Aplicação de máquinas de aprendizado extremo ao problema de aprendizado ativo

Detalhes bibliográficos
Ano de defesa: 2015
Autor(a) principal: Euler Guimarães Horta
Orientador(a): Não Informado pela instituição
Banca de defesa: Não Informado pela instituição
Tipo de documento: Tese
Tipo de acesso: Acesso aberto
Idioma: por
Instituição de defesa: Universidade Federal de Minas Gerais
UFMG
Programa de Pós-Graduação: Não Informado pela instituição
Departamento: Não Informado pela instituição
País: Não Informado pela instituição
Palavras-chave em Português:
Link de acesso: http://hdl.handle.net/1843/BUBD-A4BK3A
Resumo: The main objective of Active Learning is to choose only the most informative patterns to be labeled and learned.
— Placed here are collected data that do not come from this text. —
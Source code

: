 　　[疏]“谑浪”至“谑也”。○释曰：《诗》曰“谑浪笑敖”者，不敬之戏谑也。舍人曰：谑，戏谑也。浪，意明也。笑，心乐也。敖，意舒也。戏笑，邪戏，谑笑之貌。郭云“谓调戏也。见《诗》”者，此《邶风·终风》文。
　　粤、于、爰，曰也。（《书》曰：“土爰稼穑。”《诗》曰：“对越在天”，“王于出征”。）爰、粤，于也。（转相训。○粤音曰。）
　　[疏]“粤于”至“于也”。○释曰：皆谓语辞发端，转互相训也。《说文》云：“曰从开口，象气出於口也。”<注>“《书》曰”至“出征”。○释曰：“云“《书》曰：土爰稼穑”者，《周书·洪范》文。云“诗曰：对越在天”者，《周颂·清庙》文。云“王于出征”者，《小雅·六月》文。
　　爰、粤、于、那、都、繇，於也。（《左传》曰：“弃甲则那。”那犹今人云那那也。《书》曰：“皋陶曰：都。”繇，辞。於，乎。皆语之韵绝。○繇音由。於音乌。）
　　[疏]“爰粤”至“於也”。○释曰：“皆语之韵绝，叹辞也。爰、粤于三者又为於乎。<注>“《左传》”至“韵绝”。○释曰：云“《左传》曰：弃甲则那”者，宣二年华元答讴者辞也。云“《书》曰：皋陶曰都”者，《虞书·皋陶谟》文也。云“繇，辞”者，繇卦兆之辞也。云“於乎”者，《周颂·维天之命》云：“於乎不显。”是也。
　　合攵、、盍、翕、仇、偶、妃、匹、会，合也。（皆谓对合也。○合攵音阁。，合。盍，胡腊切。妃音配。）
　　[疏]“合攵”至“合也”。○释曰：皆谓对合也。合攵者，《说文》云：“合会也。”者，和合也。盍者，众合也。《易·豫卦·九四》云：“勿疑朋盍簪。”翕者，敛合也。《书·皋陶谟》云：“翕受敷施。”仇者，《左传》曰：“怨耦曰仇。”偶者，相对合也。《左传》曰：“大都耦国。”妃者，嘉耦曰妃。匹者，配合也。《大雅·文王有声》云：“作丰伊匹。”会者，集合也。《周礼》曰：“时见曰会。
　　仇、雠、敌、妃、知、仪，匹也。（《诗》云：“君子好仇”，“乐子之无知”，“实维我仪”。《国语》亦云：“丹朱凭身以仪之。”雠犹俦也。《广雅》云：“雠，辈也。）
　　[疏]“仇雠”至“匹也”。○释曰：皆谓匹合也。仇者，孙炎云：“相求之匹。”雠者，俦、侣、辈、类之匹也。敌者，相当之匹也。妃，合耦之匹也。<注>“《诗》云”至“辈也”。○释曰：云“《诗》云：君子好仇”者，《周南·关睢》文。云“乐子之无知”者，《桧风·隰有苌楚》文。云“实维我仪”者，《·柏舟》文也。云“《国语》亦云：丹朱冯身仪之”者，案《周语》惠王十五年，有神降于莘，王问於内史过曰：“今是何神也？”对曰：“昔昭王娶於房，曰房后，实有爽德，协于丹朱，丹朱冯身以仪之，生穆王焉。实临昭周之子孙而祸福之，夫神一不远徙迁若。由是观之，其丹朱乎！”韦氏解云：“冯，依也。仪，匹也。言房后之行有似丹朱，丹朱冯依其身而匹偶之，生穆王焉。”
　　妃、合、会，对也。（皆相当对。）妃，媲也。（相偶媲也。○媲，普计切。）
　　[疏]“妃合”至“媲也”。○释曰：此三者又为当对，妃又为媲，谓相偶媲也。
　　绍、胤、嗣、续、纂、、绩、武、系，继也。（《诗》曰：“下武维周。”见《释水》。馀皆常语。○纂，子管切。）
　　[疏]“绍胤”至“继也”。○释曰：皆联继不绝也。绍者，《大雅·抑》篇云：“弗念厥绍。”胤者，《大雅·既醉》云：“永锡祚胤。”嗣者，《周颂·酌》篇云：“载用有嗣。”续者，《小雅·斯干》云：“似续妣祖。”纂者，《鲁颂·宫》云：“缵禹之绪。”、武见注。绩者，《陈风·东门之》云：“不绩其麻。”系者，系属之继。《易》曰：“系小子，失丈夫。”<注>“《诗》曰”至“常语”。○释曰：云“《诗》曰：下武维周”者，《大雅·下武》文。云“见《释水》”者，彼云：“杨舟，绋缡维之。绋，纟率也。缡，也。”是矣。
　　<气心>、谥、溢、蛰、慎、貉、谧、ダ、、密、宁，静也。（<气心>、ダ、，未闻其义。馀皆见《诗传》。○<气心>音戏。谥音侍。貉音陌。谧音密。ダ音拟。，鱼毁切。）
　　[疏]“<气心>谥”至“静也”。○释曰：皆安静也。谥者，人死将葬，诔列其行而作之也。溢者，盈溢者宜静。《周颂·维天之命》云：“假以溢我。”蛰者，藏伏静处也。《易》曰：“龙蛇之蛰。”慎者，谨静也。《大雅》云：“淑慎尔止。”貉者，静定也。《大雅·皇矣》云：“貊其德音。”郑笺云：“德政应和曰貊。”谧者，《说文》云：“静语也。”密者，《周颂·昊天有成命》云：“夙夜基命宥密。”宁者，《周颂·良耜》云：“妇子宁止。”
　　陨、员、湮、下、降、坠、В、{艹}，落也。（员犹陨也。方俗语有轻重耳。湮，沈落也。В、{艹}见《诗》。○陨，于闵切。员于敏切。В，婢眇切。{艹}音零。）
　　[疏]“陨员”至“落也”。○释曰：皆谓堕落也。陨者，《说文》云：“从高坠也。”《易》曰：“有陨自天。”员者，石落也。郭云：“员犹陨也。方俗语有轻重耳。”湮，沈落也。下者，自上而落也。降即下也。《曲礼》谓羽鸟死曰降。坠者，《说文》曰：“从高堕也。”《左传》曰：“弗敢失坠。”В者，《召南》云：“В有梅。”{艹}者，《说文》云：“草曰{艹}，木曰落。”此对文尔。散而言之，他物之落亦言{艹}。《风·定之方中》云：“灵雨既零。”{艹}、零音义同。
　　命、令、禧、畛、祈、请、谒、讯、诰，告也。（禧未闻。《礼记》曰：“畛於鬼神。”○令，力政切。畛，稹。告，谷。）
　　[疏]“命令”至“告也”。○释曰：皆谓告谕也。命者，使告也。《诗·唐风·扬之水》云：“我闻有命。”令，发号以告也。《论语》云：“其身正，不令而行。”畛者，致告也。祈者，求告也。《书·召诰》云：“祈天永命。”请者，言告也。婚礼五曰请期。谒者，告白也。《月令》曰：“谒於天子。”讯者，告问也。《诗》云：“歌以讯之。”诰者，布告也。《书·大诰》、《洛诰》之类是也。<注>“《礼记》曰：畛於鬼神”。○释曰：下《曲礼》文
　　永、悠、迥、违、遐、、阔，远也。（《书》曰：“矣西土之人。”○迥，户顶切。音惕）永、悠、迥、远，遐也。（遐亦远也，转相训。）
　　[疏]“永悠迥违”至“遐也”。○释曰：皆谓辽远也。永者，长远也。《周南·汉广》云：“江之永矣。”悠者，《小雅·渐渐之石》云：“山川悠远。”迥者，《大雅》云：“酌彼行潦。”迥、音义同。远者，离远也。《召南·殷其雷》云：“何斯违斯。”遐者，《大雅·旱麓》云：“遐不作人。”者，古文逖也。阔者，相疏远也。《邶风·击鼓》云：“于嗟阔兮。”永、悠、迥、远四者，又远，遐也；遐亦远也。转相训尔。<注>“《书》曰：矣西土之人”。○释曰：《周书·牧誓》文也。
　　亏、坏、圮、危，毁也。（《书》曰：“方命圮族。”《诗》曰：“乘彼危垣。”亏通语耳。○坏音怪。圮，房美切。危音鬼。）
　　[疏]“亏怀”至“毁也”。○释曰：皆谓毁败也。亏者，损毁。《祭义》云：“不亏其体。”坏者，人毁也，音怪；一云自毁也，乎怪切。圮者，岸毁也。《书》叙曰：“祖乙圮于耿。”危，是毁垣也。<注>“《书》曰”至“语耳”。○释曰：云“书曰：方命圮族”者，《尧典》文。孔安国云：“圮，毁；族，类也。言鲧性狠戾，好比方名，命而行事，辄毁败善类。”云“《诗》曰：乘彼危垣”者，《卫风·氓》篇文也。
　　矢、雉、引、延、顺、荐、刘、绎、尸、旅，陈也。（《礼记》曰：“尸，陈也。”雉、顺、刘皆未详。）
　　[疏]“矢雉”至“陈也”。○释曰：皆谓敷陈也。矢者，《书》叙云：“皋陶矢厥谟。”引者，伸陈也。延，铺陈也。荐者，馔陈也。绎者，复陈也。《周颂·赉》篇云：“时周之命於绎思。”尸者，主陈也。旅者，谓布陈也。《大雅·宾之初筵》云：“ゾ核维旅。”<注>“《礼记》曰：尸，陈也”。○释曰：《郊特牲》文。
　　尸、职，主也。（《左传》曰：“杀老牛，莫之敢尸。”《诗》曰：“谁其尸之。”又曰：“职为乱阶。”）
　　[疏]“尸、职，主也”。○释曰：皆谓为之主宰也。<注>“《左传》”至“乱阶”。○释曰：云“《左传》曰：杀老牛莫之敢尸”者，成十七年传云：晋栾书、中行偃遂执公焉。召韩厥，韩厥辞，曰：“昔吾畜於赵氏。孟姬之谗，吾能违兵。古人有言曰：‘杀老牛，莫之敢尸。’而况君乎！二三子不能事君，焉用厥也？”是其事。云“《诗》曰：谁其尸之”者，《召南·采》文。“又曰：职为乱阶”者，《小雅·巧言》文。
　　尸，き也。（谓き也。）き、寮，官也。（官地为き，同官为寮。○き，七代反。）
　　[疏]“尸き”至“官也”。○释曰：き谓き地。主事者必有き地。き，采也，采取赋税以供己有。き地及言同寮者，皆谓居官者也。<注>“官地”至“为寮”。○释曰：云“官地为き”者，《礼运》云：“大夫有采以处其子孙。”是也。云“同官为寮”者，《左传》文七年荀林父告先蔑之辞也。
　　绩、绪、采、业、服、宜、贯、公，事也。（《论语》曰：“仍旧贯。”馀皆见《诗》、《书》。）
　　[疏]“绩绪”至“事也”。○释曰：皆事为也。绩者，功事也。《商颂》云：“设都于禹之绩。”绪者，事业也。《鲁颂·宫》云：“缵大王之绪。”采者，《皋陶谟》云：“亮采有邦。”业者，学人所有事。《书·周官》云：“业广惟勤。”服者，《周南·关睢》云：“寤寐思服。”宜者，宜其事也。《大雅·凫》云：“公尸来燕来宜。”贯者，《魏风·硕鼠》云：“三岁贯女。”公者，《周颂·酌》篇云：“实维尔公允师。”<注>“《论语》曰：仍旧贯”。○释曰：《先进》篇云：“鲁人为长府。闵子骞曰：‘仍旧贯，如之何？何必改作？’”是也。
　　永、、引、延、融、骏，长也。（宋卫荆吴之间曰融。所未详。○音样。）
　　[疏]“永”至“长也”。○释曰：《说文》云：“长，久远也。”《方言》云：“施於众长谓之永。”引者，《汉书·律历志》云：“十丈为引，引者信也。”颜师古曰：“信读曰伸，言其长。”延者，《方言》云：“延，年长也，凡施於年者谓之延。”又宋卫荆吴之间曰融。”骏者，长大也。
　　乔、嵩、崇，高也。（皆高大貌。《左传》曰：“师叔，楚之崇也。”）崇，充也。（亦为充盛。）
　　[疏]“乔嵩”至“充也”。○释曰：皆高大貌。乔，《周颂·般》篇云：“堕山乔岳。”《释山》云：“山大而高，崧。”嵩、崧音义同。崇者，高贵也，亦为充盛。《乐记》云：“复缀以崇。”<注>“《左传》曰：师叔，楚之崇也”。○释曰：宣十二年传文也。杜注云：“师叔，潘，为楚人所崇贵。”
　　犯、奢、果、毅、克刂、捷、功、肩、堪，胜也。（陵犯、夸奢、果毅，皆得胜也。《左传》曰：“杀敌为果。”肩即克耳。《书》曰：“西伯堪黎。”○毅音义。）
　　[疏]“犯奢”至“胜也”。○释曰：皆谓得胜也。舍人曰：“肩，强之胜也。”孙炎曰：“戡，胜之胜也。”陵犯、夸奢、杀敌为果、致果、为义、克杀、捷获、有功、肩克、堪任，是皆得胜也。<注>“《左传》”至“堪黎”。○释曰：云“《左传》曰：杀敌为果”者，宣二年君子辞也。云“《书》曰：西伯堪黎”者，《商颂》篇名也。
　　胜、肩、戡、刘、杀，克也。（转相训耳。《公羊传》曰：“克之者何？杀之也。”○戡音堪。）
In Active Learning scenario a selection strategy is used to analyze a non-labeled pattern and to decide whether its label should be queried to a specialist. Usually, this labeling process has a high cost, which motivates the study of strategies that minimize the number of necessary labels for learning. Traditional Active Learning approaches make some unrealistic considerations about the data, such as requiring linear separability or that the data distribution should be uniform. Furthermore, traditional approaches require fine-tuning parameters, which implies that some labels should be reserved for this purpose, increasing the costs. In this thesis we present two Active Learning strategies that make no considerations about the data distribution and that do not require fine-tuning parameters. The proposed algorithms are based on Extreme Learning Machines (ELM) with a Hebbian Perceptron with normalized weights in the output layer. Our strategies decide whether a pattern should be labeled using a simple convergence test. This test was obtained by adapting the Perceptron Convergence Theorem. The proposed methods allow online learning, they are practical and fast, and they are able to obtain a good solution in terms of neural complexity and generalization capability. The experimental results show that our models have similar performance to regularized ELMs and SVMs with ELM kernel. However, the proposed models learn a fewer number of labeled patterns without any computationally expensive optimization process and without fine-tuning parameters.